2020-11-15	*index: avoid per-epoch --batch-check processes
	Since all.git (v2) and ALL.git (extindex) encompass every single epoch or indexed inbox; and is_ancestor() only uses hexadecimal OIDs; there is no good reason to use $unit->{git} for an epoch-local $git->check. This prevents dozens/hundreds of --batch-check processes from being left running after indexing and can improve locality if size checks are being done (since that uses --batch-check, too). Theoretically several epochs may have conflicting OIDs, but we're screwed in those cases, anyways, so we might as well detect it earlier (though I'm not sure what the behavior would be :x).
2020-11-15	*index: checkpoints write last_commit metadata
	This will set us up for supporting graceful shutdown on -index without repeating any work.
2020-11-10	searchidx: fix fallback on unindex miss
	In case of other bugs or intentional corruption of over.sqlite3, we don't want to attempt dereferencing a non-ref scalar when calling ->mid_delete in the fallback code path. Noticed while chasing another bug in extindex development...

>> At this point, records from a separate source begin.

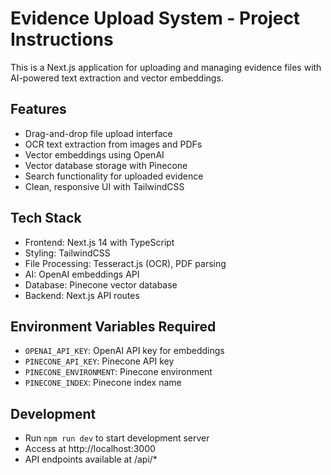 # Evidence Upload System - Project Instructions

This is a Next.js application for uploading and managing evidence files with AI-powered text extraction and vector embeddings.

## Features
- Drag-and-drop file upload interface
- OCR text extraction from images and PDFs  
- Vector embeddings using OpenAI
- Vector database storage with Pinecone
- Search functionality for uploaded evidence
- Clean, responsive UI with TailwindCSS

## Tech Stack
- Frontend: Next.js 14 with TypeScript
- Styling: TailwindCSS
- File Processing: Tesseract.js (OCR), PDF parsing
- AI: OpenAI embeddings API
- Database: Pinecone vector database
- Backend: Next.js API routes

## Environment Variables Required
- `OPENAI_API_KEY`: OpenAI API key for embeddings
- `PINECONE_API_KEY`: Pinecone API key
- `PINECONE_ENVIRONMENT`: Pinecone environment
- `PINECONE_INDEX`: Pinecone index name

## Development
- Run `npm run dev` to start development server
- Access at http://localhost:3000
- API endpoints available at /api/*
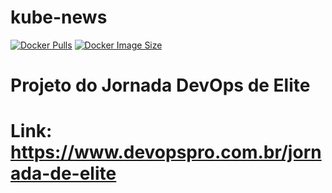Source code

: # kube-news

[![Docker Pulls](https://badgen.net/docker/pulls/nadilson/kube-news?icon=docker&label=pulls)](https://hub.docker.com/r/nadilson/kube-news/)
[![Docker Image Size](https://badgen.net/docker/size/nadilson/kube-news?icon=docker&label=image%20size)](https://hub.docker.com/r/nadilson/kube-news/)


# Projeto do Jornada DevOps de Elite

# Link: https://www.devopspro.com.br/jornada-de-elite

2020-11-08	extindex: fix --batch-size support
	Calling PublicInbox::Admin::index_prepare is required for --batch-size (k\|m\|g) modifiiers and indexBatchSize in the config file. Otherwise, the default 1m batch size stuck and led to unexpectedly bad performance on a machine which could index v2 inboxes faster with larger batch sizes.
2020-11-08	extindex: SIGUSR1 supports checkpoint
	Matching the behavior of git-fast-import(1), we'll allow a user to send SIGUSR1 to checkpoint over.sqlite3 and Xapian.

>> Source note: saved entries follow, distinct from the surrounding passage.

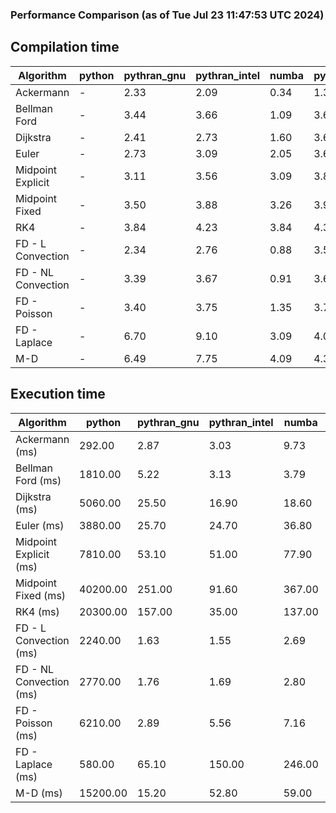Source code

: ### Performance Comparison (as of Tue Jul 23 11:47:53 UTC 2024)
## Compilation time
Algorithm                 | python                    | pythran_gnu               | pythran_intel             | numba                     | pyccel_fortran_gnu        | pyccel_c_gnu              | pyccel_fortran_intel      | pyccel_c_intel           
------------------------- | ------------------------- | ------------------------- | ------------------------- | ------------------------- | ------------------------- | ------------------------- | ------------------------- | -------------------------
Ackermann                 | -                         | 2.33                      | 2.09                      | 0.34                      | 1.31                      | 1.25                      | 1.38                      | 1.33                     
Bellman Ford              | -                         | 3.44                      | 3.66                      | 1.09                      | 3.63                      | 3.91                      | 3.75                      | 4.38                     
Dijkstra                  | -                         | 2.41                      | 2.73                      | 1.60                      | 3.69                      | 3.95                      | 3.88                      | 4.47                     
Euler                     | -                         | 2.73                      | 3.09                      | 2.05                      | 3.61                      | 3.93                      | 3.75                      | 4.39                     
Midpoint Explicit         | -                         | 3.11                      | 3.56                      | 3.09                      | 3.83                      | 4.17                      | 4.00                      | 4.56                     
Midpoint Fixed            | -                         | 3.50                      | 3.88                      | 3.26                      | 3.90                      | 4.22                      | 4.03                      | 4.68                     
RK4                       | -                         | 3.84                      | 4.23                      | 3.84                      | 4.35                      | 4.60                      | 4.50                      | 5.12                     
FD - L Convection         | -                         | 2.34                      | 2.76                      | 0.88                      | 3.58                      | 3.87                      | 3.76                      | 4.39                     
FD - NL Convection        | -                         | 3.39                      | 3.67                      | 0.91                      | 3.66                      | 3.95                      | 3.80                      | 4.40                     
FD - Poisson              | -                         | 3.40                      | 3.75                      | 1.35                      | 3.73                      | 4.02                      | 4.91                      | 4.49                     
FD - Laplace              | -                         | 6.70                      | 9.10                      | 3.09                      | 4.06                      | 4.35                      | 4.26                      | 4.85                     
M-D                       | -                         | 6.49                      | 7.75                      | 4.09                      | 4.35                      | 4.49                      | 4.53                      | 5.30                     

## Execution time
Algorithm                 | python                    | pythran_gnu               | pythran_intel             | numba                     | pyccel_fortran_gnu        | pyccel_c_gnu              | pyccel_fortran_intel      | pyccel_c_intel           
------------------------- | ------------------------- | ------------------------- | ------------------------- | ------------------------- | ------------------------- | ------------------------- | ------------------------- | -------------------------
Ackermann (ms)            | 292.00                    | 2.87                      | 3.03                      | 9.73                      | 1.55                      | 1.50                      | 9.34                      | 3.93                     
Bellman Ford (ms)         | 1810.00                   | 5.22                      | 3.13                      | 3.79                      | 2.93                      | 6.08                      | 4.02                      | 18.40                    
Dijkstra (ms)             | 5060.00                   | 25.50                     | 16.90                     | 18.60                     | 18.10                     | 30.10                     | 24.70                     | 23.20                    
Euler (ms)                | 3880.00                   | 25.70                     | 24.70                     | 36.80                     | 14.90                     | 143.00                    | 18.70                     | 128.00                   
Midpoint Explicit (ms)    | 7810.00                   | 53.10                     | 51.00                     | 77.90                     | 23.60                     | 283.00                    | 16.40                     | 254.00                   
Midpoint Fixed (ms)       | 40200.00                  | 251.00                    | 91.60                     | 367.00                    | 75.30                     | 1400.00                   | 59.50                     | 1230.00                  
RK4 (ms)                  | 20300.00                  | 157.00                    | 35.00                     | 137.00                    | 36.80                     | 485.00                    | 36.70                     | 405.00                   
FD - L Convection (ms)    | 2240.00                   | 1.63                      | 1.55                      | 2.69                      | 1.49                      | 1.61                      | 1.52                      | 4.17                     
FD - NL Convection (ms)   | 2770.00                   | 1.76                      | 1.69                      | 2.80                      | 1.79                      | 1.99                      | 1.52                      | 4.04                     
FD - Poisson (ms)         | 6210.00                   | 2.89                      | 5.56                      | 7.16                      | 2.77                      | 3.82                      | 2.63                      | 5.64                     
FD - Laplace (ms)         | 580.00                    | 65.10                     | 150.00                    | 246.00                    | 58.20                     | 306.00                    | 59.30                     | 331.00                   
M-D (ms)                  | 15200.00                  | 15.20                     | 52.80                     | 59.00                     | 54.20                     | 59.20                     | 80.60                     | 61.30                    

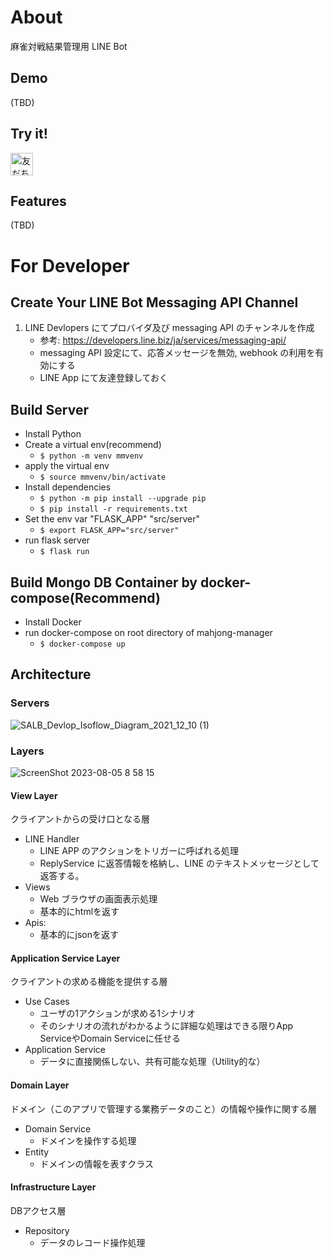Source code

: # About
麻雀対戦結果管理用 LINE Bot

## Demo
(TBD)
## Try it!
<a href="https://lin.ee/JzAiLbG"><img src="https://scdn.line-apps.com/n/line_add_friends/btn/ja.png" alt="友だち追加" height="36" border="0"></a>

## Features
(TBD)

# For Developer
## Create Your LINE Bot Messaging API Channel
1. LINE Devlopers にてプロバイダ及び messaging API のチャンネルを作成
   - 参考: https://developers.line.biz/ja/services/messaging-api/
   - messaging API 設定にて、応答メッセージを無効, webhook の利用を有効にする
   - LINE App にて友達登録しておく

## Build Server
- Install Python
- Create a virtual env(recommend)
  - `$ python -m venv mmvenv`
- apply the virtual env
  - `$ source mmvenv/bin/activate`
- Install dependencies
  - `$ python -m pip install --upgrade pip`
  - `$ pip install -r requirements.txt`
- Set the env var "FLASK_APP" "src/server"
  - `$ export FLASK_APP="src/server"`
- run flask server
  - `$ flask run`

## Build Mongo DB Container by docker-compose(Recommend)
- Install Docker
- run docker-compose on root directory of mahjong-manager
  - `$ docker-compose up`

## Architecture
### Servers
![SALB_Devlop_Isoflow_Diagram_2021_12_10 (1)](https://github.com/fezzlk/mahjong-manager-bot/assets/38426468/00731ee3-07bd-4e37-958d-2c35cb312b3c)

### Layers
![ScreenShot 2023-08-05 8 58 15](https://github.com/fezzlk/mahjong-manager-bot/assets/38426468/3e980260-48b5-4bcc-b12d-3798c93ba12a)

#### View Layer
クライアントからの受け口となる層

- LINE Handler
  - LINE APP のアクションをトリガーに呼ばれる処理
  - ReplyService に返答情報を格納し、LINE のテキストメッセージとして返答する。
- Views
  - Web ブラウザの画面表示処理
  - 基本的にhtmlを返す
- Apis:
  - 基本的にjsonを返す

#### Application Service Layer
クライアントの求める機能を提供する層
- Use Cases
  - ユーザの1アクションが求める1シナリオ
  - そのシナリオの流れがわかるように詳細な処理はできる限りApp ServiceやDomain Serviceに任せる
- Application Service
  - データに直接関係しない、共有可能な処理（Utility的な）

#### Domain Layer
ドメイン（このアプリで管理する業務データのこと）の情報や操作に関する層
- Domain Service
  - ドメインを操作する処理
- Entity
  - ドメインの情報を表すクラス

#### Infrastructure Layer
DBアクセス層
- Repository
  - データのレコード操作処理
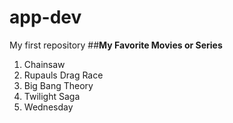 # app-dev
My first repository
##**My Favorite Movies or Series**
1. Chainsaw
2. Rupauls Drag Race
3. Big Bang Theory
4. Twilight Saga
5. Wednesday
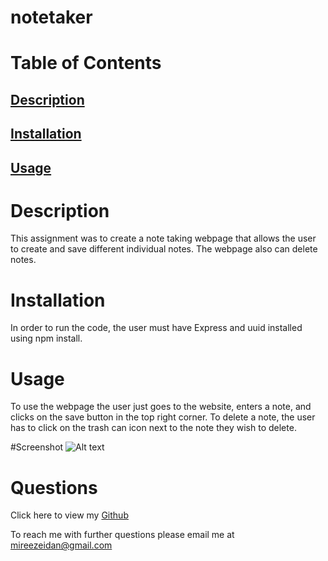 # notetaker

# Table of Contents

## [Description](#description)

## [Installation](#installation)

## [Usage](#usage)

# Description

This assignment was to create a note taking webpage that allows the user to create and save different individual notes. The webpage also can delete notes.

# Installation

In order to run the code, the user must have Express and uuid installed using npm install.

# Usage

To use the webpage the user just goes to the website, enters a note, and clicks on the save button in the top right corner. To delete a note, the user has to click on the trash can icon next to the note they wish to delete.

#Screenshot ![Alt text](../../Desktop/Screen%20Shot%202023-01-16%20at%2011.41.25%20PM.png)

# Questions

Click here to view my [Github](https://github.com/mireezeidan)

To reach me with further questions please email me at mireezeidan@gmail.com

2020-11-08	v2writable: more accurate {current_info} warnings/progress
	With async git blob retrievals, the OID being enqueued and the OID being processed can be totally unrelated and misleading. We'll also prefix $INBOX_DIR for v2, and not just the epoch since we could be indexing multiple inboxes via both -index and -extindex.

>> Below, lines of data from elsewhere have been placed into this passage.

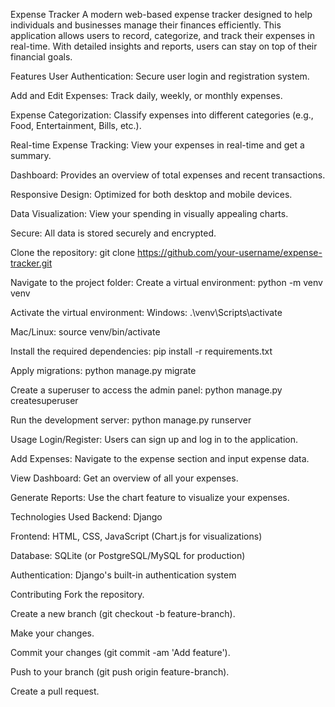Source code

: Expense Tracker
A modern web-based expense tracker designed to help individuals and businesses manage their finances efficiently. This application allows users to record, categorize, and track their expenses in real-time. With detailed insights and reports, users can stay on top of their financial goals.

Features
User Authentication: Secure user login and registration system.

Add and Edit Expenses: Track daily, weekly, or monthly expenses.

Expense Categorization: Classify expenses into different categories (e.g., Food, Entertainment, Bills, etc.).

Real-time Expense Tracking: View your expenses in real-time and get a summary.

Dashboard: Provides an overview of total expenses and recent transactions.

Responsive Design: Optimized for both desktop and mobile devices.

Data Visualization: View your spending in visually appealing charts.

Secure: All data is stored securely and encrypted.

Clone the repository:
git clone https://github.com/your-username/expense-tracker.git

Navigate to the project folder:
Create a virtual environment:
python -m venv venv

Activate the virtual environment:
Windows:
.\venv\Scripts\activate

Mac/Linux:
source venv/bin/activate

Install the required dependencies:
pip install -r requirements.txt

Apply migrations:
python manage.py migrate

Create a superuser to access the admin panel:
python manage.py createsuperuser

Run the development server:
python manage.py runserver



Usage
Login/Register: Users can sign up and log in to the application.

Add Expenses: Navigate to the expense section and input expense data.

View Dashboard: Get an overview of all your expenses.

Generate Reports: Use the chart feature to visualize your expenses.

Technologies Used
Backend: Django

Frontend: HTML, CSS, JavaScript (Chart.js for visualizations)

Database: SQLite (or PostgreSQL/MySQL for production)

Authentication: Django's built-in authentication system

Contributing
Fork the repository.

Create a new branch (git checkout -b feature-branch).

Make your changes.

Commit your changes (git commit -am 'Add feature').

Push to your branch (git push origin feature-branch).

Create a pull request.

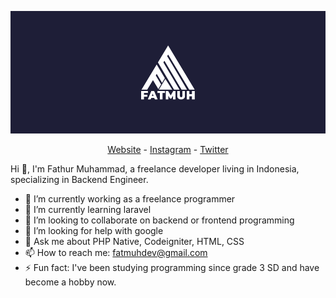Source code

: ![logo](https://github.com/fatmuh/fatmuh/blob/main/logo-github.png)

<p align="center">
  <a href="https://fmdigitalcreative.com">Website</a> -
  <a href="https://instagram.com/fathurmhmmddd">Instagram</a> -
  <a href="https://twitter.com/intent/follow?screen_name=fatm_uh&tw_p=followbutton">Twitter</a>
</p>

Hi 👋, I'm Fathur Muhammad, a freelance developer living in Indonesia, specializing in Backend Engineer.

- 🔭 I’m currently working as a freelance programmer
- 🌱 I’m currently learning laravel
- 👯 I’m looking to collaborate on backend or frontend programming
- 🤔 I’m looking for help with google
- 💬 Ask me about PHP Native, Codeigniter, HTML, CSS
- 📫 How to reach me: fatmuhdev@gmail.com
- ⚡ Fun fact: I've been studying programming since grade 3 SD and have become a hobby now.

2020-11-08	extsearch: canonicalize topdir
	This makes `ps' output look a bit nicer if there's trailing slashes involved from the command-line.
2020-11-08	extsearchidx: quiet warning for unindexed `d' messages
	"deleted" messages (via -learn <spam\|rm>) in the source inboxes are likely to already be unindexed, so avoid triggering needless warnings about the spam message being missing.
2020-11-08	v2writable: less expensive checkpoint for extindex
	Since extindex holds no locks on parallel inbox writers, we can simply use "barrier" IPC shard commands to checkpoint and avoid respawning shard or git processes.